|Name||St Mary’s Roman Catholic Primary School, Chipping|
|Ofsted Inspection Rating||Good|
|Inspection Date||22 January 2014|
|Address||Club Lane, Chipping, Preston, Lancashire, PR3 2QH|
|Religious Character||Roman Catholic|
|Number of Pupils||Unknown|
|Percentage Free School Meals||0%|
|Pupils with SEN Support||18.8%|
|Catchment Area Information Available||Yes, our catchment area data is FREE|
|Last Distance Offered Information Available||No|
Information about this school
St Mary’s Roman Catholic Primary School is much smaller than the average-sized primary school. All pupils are of White British heritage. The proportion of pupils supported through school action is above the national average. The proportion of pupils supported at school action plus or with a statement of special educational needs is average. No pupils are supported by the pupil premium. The pupil premium is additional government funding provided for children in local authority care, for children from armed service families, and for children known to be eligible for free school meals. The school meets the government’s current floor standards, which sets the minimum expectations for attainment and progress in English and mathematics. The headteacher joined the school in September 2013. Pupils are taught in three mixed-aged classes; Reception and Years 1 and 2 together, Years 3 and 4 together and Years 5 and 6 together. The number in each year group can be less than three. The school has recently achieved the Silver Active Mark award and Sainsbury Active Kids.

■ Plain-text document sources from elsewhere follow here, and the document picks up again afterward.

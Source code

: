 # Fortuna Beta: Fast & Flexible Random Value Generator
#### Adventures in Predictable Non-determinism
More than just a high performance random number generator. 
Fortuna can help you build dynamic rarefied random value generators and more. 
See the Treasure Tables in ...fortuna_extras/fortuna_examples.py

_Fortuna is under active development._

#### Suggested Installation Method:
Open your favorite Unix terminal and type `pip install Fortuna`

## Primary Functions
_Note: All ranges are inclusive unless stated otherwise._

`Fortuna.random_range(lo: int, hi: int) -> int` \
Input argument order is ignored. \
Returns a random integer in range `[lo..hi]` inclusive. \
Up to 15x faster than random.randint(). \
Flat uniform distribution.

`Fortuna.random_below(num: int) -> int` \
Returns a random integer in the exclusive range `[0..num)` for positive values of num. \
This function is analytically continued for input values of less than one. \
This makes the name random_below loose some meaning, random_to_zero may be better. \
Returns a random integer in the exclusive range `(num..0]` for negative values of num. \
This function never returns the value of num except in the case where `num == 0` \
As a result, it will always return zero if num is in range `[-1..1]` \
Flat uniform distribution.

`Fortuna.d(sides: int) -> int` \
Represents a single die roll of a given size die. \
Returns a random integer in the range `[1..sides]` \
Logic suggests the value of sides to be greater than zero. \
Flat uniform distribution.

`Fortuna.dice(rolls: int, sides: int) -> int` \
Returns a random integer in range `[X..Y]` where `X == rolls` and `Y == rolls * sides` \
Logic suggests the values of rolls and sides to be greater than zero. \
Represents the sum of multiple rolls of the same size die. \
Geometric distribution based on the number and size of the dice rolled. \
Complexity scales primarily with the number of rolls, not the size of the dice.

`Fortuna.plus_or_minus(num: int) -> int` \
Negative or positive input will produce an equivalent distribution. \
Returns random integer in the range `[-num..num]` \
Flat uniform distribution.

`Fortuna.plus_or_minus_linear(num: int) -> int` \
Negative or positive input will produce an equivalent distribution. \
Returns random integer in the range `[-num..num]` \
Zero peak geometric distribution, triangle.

Summary of key findings for parents and pupils
This is a good school. Achievement is good as it was at the previous inspection. The amount of progress that all groups of pupils make regardless of their starting points is good. Teaching is good and sometimes outstanding because teachers have good knowledge of what they are teaching and give pupils stimulating work to do. Reading is taught well. Pupils enjoy books and read for pleasure. Pupils who find learning difficult receive good support so they make good progress and achieve well. Teachers and other adults look after pupils well. Pupils thrive in a caring and supportive environment and are happy to be in school. Pupils say they feel safe and their behaviour is good both in classrooms and outdoors. The school has strong relationships with parents who are pleased with what the school provides. A lively and well-planned curriculum provides many opportunities for pupils to work with pupils in other schools, especially for sporting activities and the arts. The headteacher leads the school well. She checks teaching as well as the progress pupils are making in English and mathematics rigorously. The headteacher and governors work together effectively and with all the staff they have formed an efficient team to help raise standards further. It is not yet an outstanding school because : Mathematics does not have a high profile in the school and pupils do not get enough opportunities to develop their mathematical skills in subjects other than mathematics. Teachers are not involved fully in checking pupils’ progress. Teachers mark pupils’ work regularly but not all comments help pupils understand how to improve their work, nor do pupils have enough time to respond to their teachers’ comments. Lessons do not always have a quick pace all the way through, so pupils sometimes lose concentration.